Still more frequently chronic articular disorders are falsely considered to be gout. Here the monoarticular and oligoarticular forms of true articular rheumatism that run a slow course from the beginning and that are by no means rare must be considered (especially when affecting the knee joints), also tabetic and less frequently tuberculous joint lesions. The latter, if the disease runs an atypical course (and this is more common in older individuals than in young people) may so closely simulate the symptom complex of genuine gouty articular lesions that the correct diagnosis may be exceedingly difficult and can frequently not be arrived at until an operation is performed. Even X-ray pictures occasionally fail to settle the question. Particularly important in this respect are the atrophic degenerative joint lesions that are usually included under the name of arthritis deformans. To this group belong malum coxae senile and corresponding changes about the shoulder joints and the vertebra. These are often falsely called gouty. This error is still more frequently committed in the case of deformities that develop about the phalanges of the fingers. Occasionally the changes are limited to thickening of the joint capsule edges producing the well-known protuberances known under the name of "Heberden's Nodes" ; in other cases there develop advanced wear and destruction of the whole joint capsule and of the head of the phalanx. These degenerative processes are originally not of an inflammatory character, the lesions should therefore more appropriately be designated "Arthrosis'' rather than "Arthritis." Secondarily, however, inflammatory changes may appear in the adjacent soft parts causing considerable pain. All of these diseases have nothing to do with arthritis urica, for the diseased joints are completely free from uric acid. It may, of course, occur that an individual suffering from one of these forms of degenerative arthrosis becomes at the same time affected with genuine gout; and in such a case the gouty process is easily engrafted upon joints that are already diseased. If, therefore, in isolated cases urate concretions have been found in such joints, this merely proves that gout complicated the original disorder without indicating that the primary process was in itself gouty. To consider Heberden's disease as evidence of the existence of uric acid diathesis is exceedingly careless diagnostic work.
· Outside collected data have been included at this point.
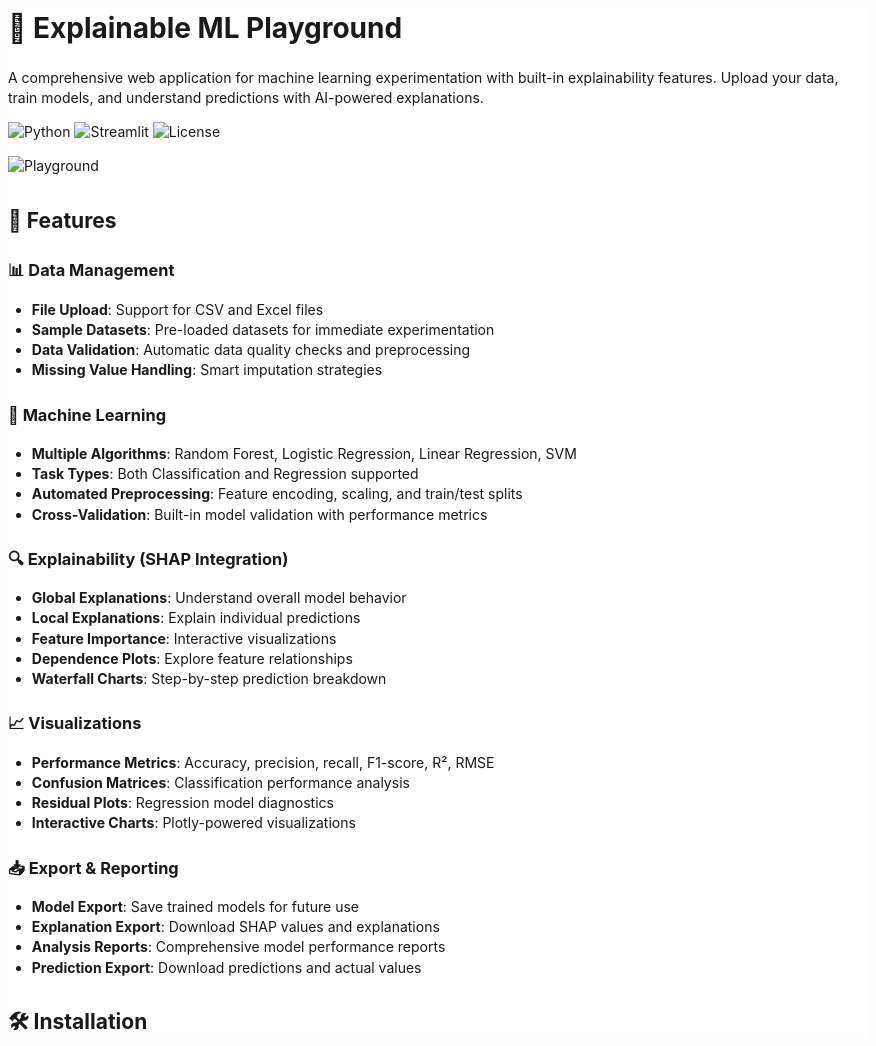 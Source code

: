 # 🔬 Explainable ML Playground

A comprehensive web application for machine learning experimentation with built-in explainability features. Upload your data, train models, and understand predictions with AI-powered explanations.

![Python](https://img.shields.io/badge/python-v3.8+-blue.svg)
![Streamlit](https://img.shields.io/badge/streamlit-v1.28.0+-red.svg)
![License](https://img.shields.io/badge/license-MIT-green.svg)

<img width="1440" height="816" alt="Playground" src="https://github.com/user-attachments/assets/d44e76d6-fca3-4c93-9ad4-77d4a9021e5e" />


## 🚀 Features

### 📊 **Data Management**
- **File Upload**: Support for CSV and Excel files
- **Sample Datasets**: Pre-loaded datasets for immediate experimentation
- **Data Validation**: Automatic data quality checks and preprocessing
- **Missing Value Handling**: Smart imputation strategies

### 🤖 **Machine Learning**
- **Multiple Algorithms**: Random Forest, Logistic Regression, Linear Regression, SVM
- **Task Types**: Both Classification and Regression supported
- **Automated Preprocessing**: Feature encoding, scaling, and train/test splits
- **Cross-Validation**: Built-in model validation with performance metrics

### 🔍 **Explainability (SHAP Integration)**
- **Global Explanations**: Understand overall model behavior
- **Local Explanations**: Explain individual predictions
- **Feature Importance**: Interactive visualizations
- **Dependence Plots**: Explore feature relationships
- **Waterfall Charts**: Step-by-step prediction breakdown

### 📈 **Visualizations**
- **Performance Metrics**: Accuracy, precision, recall, F1-score, R², RMSE
- **Confusion Matrices**: Classification performance analysis
- **Residual Plots**: Regression model diagnostics
- **Interactive Charts**: Plotly-powered visualizations

### 📥 **Export & Reporting**
- **Model Export**: Save trained models for future use
- **Explanation Export**: Download SHAP values and explanations
- **Analysis Reports**: Comprehensive model performance reports
- **Prediction Export**: Download predictions and actual values

## 🛠️ Installation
Genuine gout is common in some regions and rare in others. In Austria-Hungary the disease is very rare. During the 2 1/2 years that I have been working in Vienna I have seen only 25 cases of genuine arthritis urica, notwithstanding the fact that I am justified in assuming that gouty patients are somewhat concentrated in my particular practice. Of these 25 gouty cases 20 were foreigners. In Frankfort during the same period of time I saw twice as many gouty cases recruited from the region of middle Rhine, the Palatine, and the Mosel region. The frequency with which the diagnosis "gout" is made in Austria is in marked contrast to the actual frequency of genuine arthritis urica. This is attributable to the fact that Heberden's disease, which is very common, is always christened with the name of gout.